View Complete Reference

Gao, J, Zhao, Y and Cui, R (2020)

Research on the Applicability of Benford’s Law in Chinese Texts

Proceedings of 2nd International Conference on Artificial Intelligence and Advanced Manufacture (AIAM), Manchester, United Kingdom, pp. 13-17.

ISSN/ISBN: Not available at this time. DOI: 10.1109/AIAM50918.2020.00009



Abstract: This paper aims to research the applicability of Benford's Law in Chinese texts. Firstly, the Chinese corpus was collected and word segmentation was performed. The distributions of the first digit of frequency were calculated for words, low-frequency words and single characters respectively in Chinese texts, and the relative entropy (Kullback-Leibler distance) between the distributions and the general Benford's law. Secondly, the parameter value range of the Generalized Benford's law was researched, and in view of the limitation of Zipf's law that is only applicable to large amounts of data, we carried out a statistical analysis of small-scale data. Then, the experimental analysis of the probability of the first digit of the word frequency of the single character data was carried out to explore the applicability of the Generalized Benford's law for single-character data. Finally, the applicability of Benford's law was investigated for artificially modified corpus.
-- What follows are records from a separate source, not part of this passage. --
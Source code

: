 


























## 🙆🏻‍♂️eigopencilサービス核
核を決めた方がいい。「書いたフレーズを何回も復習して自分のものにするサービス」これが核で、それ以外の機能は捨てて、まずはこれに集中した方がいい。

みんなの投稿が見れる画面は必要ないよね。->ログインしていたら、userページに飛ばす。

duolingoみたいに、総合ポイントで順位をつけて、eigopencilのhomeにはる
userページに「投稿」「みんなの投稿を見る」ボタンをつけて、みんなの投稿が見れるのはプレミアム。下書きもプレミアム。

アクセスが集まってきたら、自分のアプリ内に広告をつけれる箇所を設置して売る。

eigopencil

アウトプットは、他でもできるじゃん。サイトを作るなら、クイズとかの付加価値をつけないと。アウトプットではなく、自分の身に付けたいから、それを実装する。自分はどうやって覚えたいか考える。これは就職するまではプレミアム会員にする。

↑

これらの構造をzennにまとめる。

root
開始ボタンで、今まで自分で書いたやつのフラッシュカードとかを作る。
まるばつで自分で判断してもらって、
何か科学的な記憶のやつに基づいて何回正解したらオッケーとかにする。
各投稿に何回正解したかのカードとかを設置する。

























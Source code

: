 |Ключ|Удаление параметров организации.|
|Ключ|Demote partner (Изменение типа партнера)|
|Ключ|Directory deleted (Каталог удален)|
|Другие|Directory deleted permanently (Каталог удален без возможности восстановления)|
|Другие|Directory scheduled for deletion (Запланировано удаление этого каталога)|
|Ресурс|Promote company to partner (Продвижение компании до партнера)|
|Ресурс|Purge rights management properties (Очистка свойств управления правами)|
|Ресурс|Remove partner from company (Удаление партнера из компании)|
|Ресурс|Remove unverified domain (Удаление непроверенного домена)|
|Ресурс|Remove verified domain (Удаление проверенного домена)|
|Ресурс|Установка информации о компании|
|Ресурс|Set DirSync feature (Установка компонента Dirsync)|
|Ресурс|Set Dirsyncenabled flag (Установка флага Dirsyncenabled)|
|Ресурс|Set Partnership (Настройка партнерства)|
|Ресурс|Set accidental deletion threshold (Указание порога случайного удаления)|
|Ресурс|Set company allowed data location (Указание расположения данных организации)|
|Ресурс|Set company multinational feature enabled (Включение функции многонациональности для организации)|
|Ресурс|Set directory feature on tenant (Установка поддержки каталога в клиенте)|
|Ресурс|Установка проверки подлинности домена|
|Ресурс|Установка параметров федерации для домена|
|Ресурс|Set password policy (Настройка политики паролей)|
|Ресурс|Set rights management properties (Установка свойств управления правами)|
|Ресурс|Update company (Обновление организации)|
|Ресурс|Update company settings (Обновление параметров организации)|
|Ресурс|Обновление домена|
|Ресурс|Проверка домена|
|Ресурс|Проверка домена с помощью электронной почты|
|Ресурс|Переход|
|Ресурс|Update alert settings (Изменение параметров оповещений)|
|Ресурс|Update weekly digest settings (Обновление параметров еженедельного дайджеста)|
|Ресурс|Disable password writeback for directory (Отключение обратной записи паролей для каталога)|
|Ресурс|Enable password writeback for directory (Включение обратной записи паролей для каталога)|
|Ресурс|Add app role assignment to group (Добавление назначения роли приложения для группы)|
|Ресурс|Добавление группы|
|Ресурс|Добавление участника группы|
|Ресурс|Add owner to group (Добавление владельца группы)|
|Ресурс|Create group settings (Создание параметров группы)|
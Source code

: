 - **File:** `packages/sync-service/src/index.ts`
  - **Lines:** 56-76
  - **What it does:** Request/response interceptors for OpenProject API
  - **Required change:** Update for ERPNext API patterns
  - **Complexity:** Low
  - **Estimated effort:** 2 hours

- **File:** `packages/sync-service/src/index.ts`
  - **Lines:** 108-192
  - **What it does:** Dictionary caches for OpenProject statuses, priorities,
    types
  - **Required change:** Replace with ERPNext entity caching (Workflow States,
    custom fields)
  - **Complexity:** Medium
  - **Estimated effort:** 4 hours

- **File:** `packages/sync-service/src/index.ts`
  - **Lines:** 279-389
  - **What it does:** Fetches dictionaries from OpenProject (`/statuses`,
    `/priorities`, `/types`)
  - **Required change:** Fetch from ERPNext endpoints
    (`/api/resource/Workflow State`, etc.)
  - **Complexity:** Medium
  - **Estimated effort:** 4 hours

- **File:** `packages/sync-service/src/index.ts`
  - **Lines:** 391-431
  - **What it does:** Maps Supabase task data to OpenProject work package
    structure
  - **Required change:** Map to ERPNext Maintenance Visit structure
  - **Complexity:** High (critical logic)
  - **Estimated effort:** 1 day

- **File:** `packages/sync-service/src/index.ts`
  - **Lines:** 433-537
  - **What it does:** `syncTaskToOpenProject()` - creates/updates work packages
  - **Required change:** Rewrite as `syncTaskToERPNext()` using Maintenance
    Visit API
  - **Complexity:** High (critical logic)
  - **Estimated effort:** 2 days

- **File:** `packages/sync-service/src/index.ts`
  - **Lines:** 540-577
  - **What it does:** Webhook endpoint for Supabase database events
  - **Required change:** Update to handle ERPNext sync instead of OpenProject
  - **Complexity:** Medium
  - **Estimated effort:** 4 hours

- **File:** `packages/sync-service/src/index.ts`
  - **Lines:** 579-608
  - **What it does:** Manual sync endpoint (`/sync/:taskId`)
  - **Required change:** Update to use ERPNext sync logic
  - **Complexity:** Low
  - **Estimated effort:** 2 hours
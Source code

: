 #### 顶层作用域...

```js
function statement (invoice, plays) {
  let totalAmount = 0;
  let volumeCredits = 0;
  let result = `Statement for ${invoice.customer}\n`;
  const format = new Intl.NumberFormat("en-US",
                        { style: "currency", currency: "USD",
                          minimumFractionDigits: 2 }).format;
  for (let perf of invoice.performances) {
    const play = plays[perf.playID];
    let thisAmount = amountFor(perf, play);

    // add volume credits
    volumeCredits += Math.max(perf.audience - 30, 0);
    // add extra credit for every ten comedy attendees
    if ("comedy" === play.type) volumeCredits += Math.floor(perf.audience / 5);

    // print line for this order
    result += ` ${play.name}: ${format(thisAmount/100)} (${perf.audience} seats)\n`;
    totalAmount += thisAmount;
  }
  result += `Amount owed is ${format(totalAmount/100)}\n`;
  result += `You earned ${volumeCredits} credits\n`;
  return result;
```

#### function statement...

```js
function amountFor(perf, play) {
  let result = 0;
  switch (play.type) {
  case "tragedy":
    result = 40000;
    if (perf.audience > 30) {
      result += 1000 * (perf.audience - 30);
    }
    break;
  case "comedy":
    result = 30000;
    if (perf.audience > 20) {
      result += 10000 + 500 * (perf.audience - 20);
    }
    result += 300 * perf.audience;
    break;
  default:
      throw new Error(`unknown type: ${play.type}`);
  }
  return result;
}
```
The results show that the words and characters in Chinese texts conform to the Benford's law, and Benford's law overcomes the limitation of Zipf's law on the size of the data sets, and the Generalized Benford's law has the ability to discriminate the natural quality of the corpus, which has important practical significance for Chinese information processing.


Bibtex:
@INPROCEEDINGS{, author={Gao, Junlong and Zhao, Yahui and Cui, Rongyi}, booktitle={2020 2nd International Conference on Artificial Intelligence and Advanced Manufacture (AIAM)}, title={Research on the Applicability of Benford’s Law in Chinese Texts}, year={2020}, volume={}, number={}, pages={13-17}, doi={10.1109/AIAM50918.2020.00009}}


Reference Type: Conference Paper

Subject Area(s): Computer Science